Banks Lose Pivotal Massachusetts Foreclosure Case

U.S. Bancorp and Wells Fargo & Co. lost a foreclosure case in Massachusetts’s highest court that will guide lower courts in that state and may influence others in the clash between bank practices and state real-estate law. The ruling drove down bank stocks.

The state Supreme Judicial Court today upheld a judge’s decision saying two foreclosures were invalid because the banks didn’t prove they owned the mortgages, which he said were transferred into two mortgage-backed trusts without the recipients’ being named.

Joshua Rosner, an analyst at the New York-based research firm Graham Fisher & Co., called the decision “a landmark ruling” showing that at least in Massachusetts a mortgage “must name the assignee to be valid.”

“This is likely to open the floodgates to more suits in Massachusetts and strengthens cases in other states,” Rosner said.
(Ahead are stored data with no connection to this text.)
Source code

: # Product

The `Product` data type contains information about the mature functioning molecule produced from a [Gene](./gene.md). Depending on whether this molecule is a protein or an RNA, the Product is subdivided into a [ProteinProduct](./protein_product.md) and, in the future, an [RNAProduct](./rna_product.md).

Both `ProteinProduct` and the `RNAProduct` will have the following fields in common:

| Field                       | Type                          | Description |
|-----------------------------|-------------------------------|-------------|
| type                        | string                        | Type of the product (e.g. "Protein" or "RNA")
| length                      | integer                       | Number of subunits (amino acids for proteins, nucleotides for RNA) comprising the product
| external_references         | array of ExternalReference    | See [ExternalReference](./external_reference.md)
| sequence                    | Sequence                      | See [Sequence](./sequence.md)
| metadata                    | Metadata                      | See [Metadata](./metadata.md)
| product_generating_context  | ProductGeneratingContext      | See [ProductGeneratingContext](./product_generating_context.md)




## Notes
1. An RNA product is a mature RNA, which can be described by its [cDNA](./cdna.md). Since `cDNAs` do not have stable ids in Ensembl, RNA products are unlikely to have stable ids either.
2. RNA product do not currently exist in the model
“We agree with the judge that the plaintiffs, who were not the original mortgagees, failed to make the required showing that they were the holders of the mortgages at the time of foreclosure,” Justice Ralph D. Gants wrote for a unanimous court.

Wells Fargo, the fourth-largest U.S. lender by assets, fell 65 cents, or 2 percent, to $31.50 at 4:15 p.m. in New York Stock Exchange composite trading. U.S. Bancorp, the fifth-largest U.S. bank by deposits, declined 20 cents, or 0.8 percent, to $26.09.